Foi com este cliché que cheguei ao Alentejo em busca dos grandes caçadores contemporâneos. Durante meses a fio, de Mora a Mértola, passando por outros concelhos alentejanos, vi veados, javalis, raposas e corças. Fotografei montarias em zonas de caça associativa e em herdades privadas, caçadores ricos e remediados. Caçadores de carne e caçadores de troféu. Fotografei quem vive da caça e quem a vê como um hobby para alguns fins de semana durante o ano. Acompanhei os diversos tempos e momentos de uma caçada, entre a pose e a presa, o vinho e o sangue, o estampido dos tiros e o murmúrio dos campos.

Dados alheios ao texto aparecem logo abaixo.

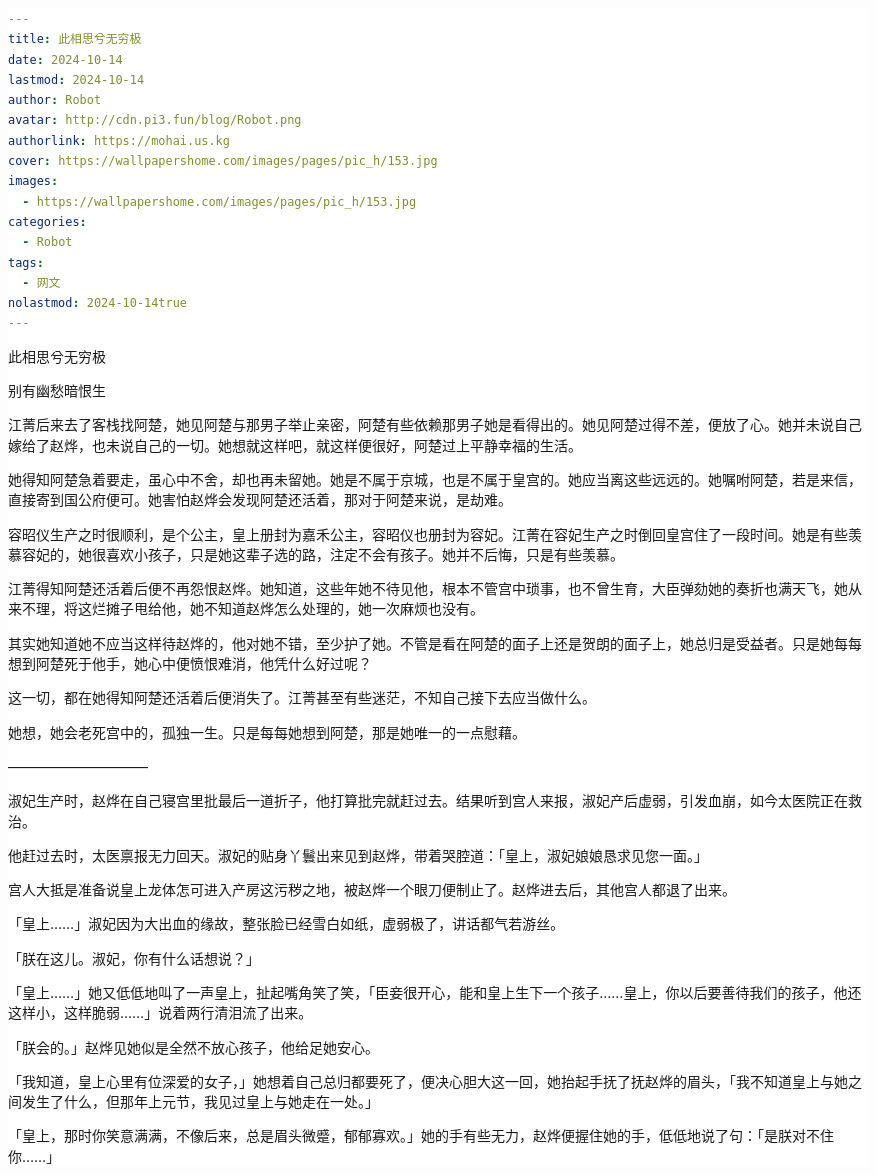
 ```yaml
---
title: 此相思兮无穷极
date: 2024-10-14
lastmod: 2024-10-14
author: Robot
avatar: http://cdn.pi3.fun/blog/Robot.png
authorlink: https://mohai.us.kg
cover: https://wallpapershome.com/images/pages/pic_h/153.jpg
images:
  - https://wallpapershome.com/images/pages/pic_h/153.jpg
categories:
  - Robot
tags:
  - 网文
nolastmod: 2024-10-14true
---
```




此相思兮无穷极

别有幽愁暗恨生

江菁后来去了客栈找阿楚，她见阿楚与那男子举止亲密，阿楚有些依赖那男子她是看得出的。她见阿楚过得不差，便放了心。她并未说自己嫁给了赵烨，也未说自己的一切。她想就这样吧，就这样便很好，阿楚过上平静幸福的生活。

她得知阿楚急着要走，虽心中不舍，却也再未留她。她是不属于京城，也是不属于皇宫的。她应当离这些远远的。她嘱咐阿楚，若是来信，直接寄到国公府便可。她害怕赵烨会发现阿楚还活着，那对于阿楚来说，是劫难。

容昭仪生产之时很顺利，是个公主，皇上册封为嘉禾公主，容昭仪也册封为容妃。江菁在容妃生产之时倒回皇宫住了一段时间。她是有些羡慕容妃的，她很喜欢小孩子，只是她这辈子选的路，注定不会有孩子。她并不后悔，只是有些羡慕。

江菁得知阿楚还活着后便不再怨恨赵烨。她知道，这些年她不待见他，根本不管宫中琐事，也不曾生育，大臣弹劾她的奏折也满天飞，她从来不理，将这烂摊子甩给他，她不知道赵烨怎么处理的，她一次麻烦也没有。

其实她知道她不应当这样待赵烨的，他对她不错，至少护了她。不管是看在阿楚的面子上还是贺朗的面子上，她总归是受益者。只是她每每想到阿楚死于他手，她心中便愤恨难消，他凭什么好过呢？

这一切，都在她得知阿楚还活着后便消失了。江菁甚至有些迷茫，不知自己接下去应当做什么。

她想，她会老死宫中的，孤独一生。只是每每她想到阿楚，那是她唯一的一点慰藉。

——————————

淑妃生产时，赵烨在自己寝宫里批最后一道折子，他打算批完就赶过去。结果听到宫人来报，淑妃产后虚弱，引发血崩，如今太医院正在救治。

他赶过去时，太医禀报无力回天。淑妃的贴身丫鬟出来见到赵烨，带着哭腔道：「皇上，淑妃娘娘恳求见您一面。」

宫人大抵是准备说皇上龙体怎可进入产房这污秽之地，被赵烨一个眼刀便制止了。赵烨进去后，其他宫人都退了出来。

「皇上……」淑妃因为大出血的缘故，整张脸已经雪白如纸，虚弱极了，讲话都气若游丝。

「朕在这儿。淑妃，你有什么话想说？」

「皇上……」她又低低地叫了一声皇上，扯起嘴角笑了笑，「臣妾很开心，能和皇上生下一个孩子……皇上，你以后要善待我们的孩子，他还这样小，这样脆弱……」说着两行清泪流了出来。

「朕会的。」赵烨见她似是全然不放心孩子，他给足她安心。

「我知道，皇上心里有位深爱的女子，」她想着自己总归都要死了，便决心胆大这一回，她抬起手抚了抚赵烨的眉头，「我不知道皇上与她之间发生了什么，但那年上元节，我见过皇上与她走在一处。」

「皇上，那时你笑意满满，不像后来，总是眉头微蹙，郁郁寡欢。」她的手有些无力，赵烨便握住她的手，低低地说了句：「是朕对不住你……」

Logo nos primeiro dias, durante uma “enxota” ao javali nos campos de milho de Montemor-o-Novo, tive a sorte de cruzar-me com o José António, mais conhecido por Berras, dono da matilha Tempestade de Mora. A personalidade, conhecimentos e experiência deste caçador e do Nelson, o seu ajudante e amigo, levaram-me a segui-los ao longo de várias caçadas.
Tive sorte, ouvi histórias de caça, da boca de caçadores conscientes mas também da boca daqueles para quem só importa a quantidade. Encontrei uma população envelhecida, essencialmente masculina, onde os jovens são minoria. Uma espécie ameaçada pelo envelhecimento e pela perda de poder económico, em especial entre os que se dedicam à caça menor.
O resultado deste aparente reencontro, à vista desarmada, é esta série de imagens. Distante do cliché de 1882, na mira da objectiva, o fotógrafo, face a homens com espingardas na mão, não se deixou “caçar” nem pela pose nem pela presa.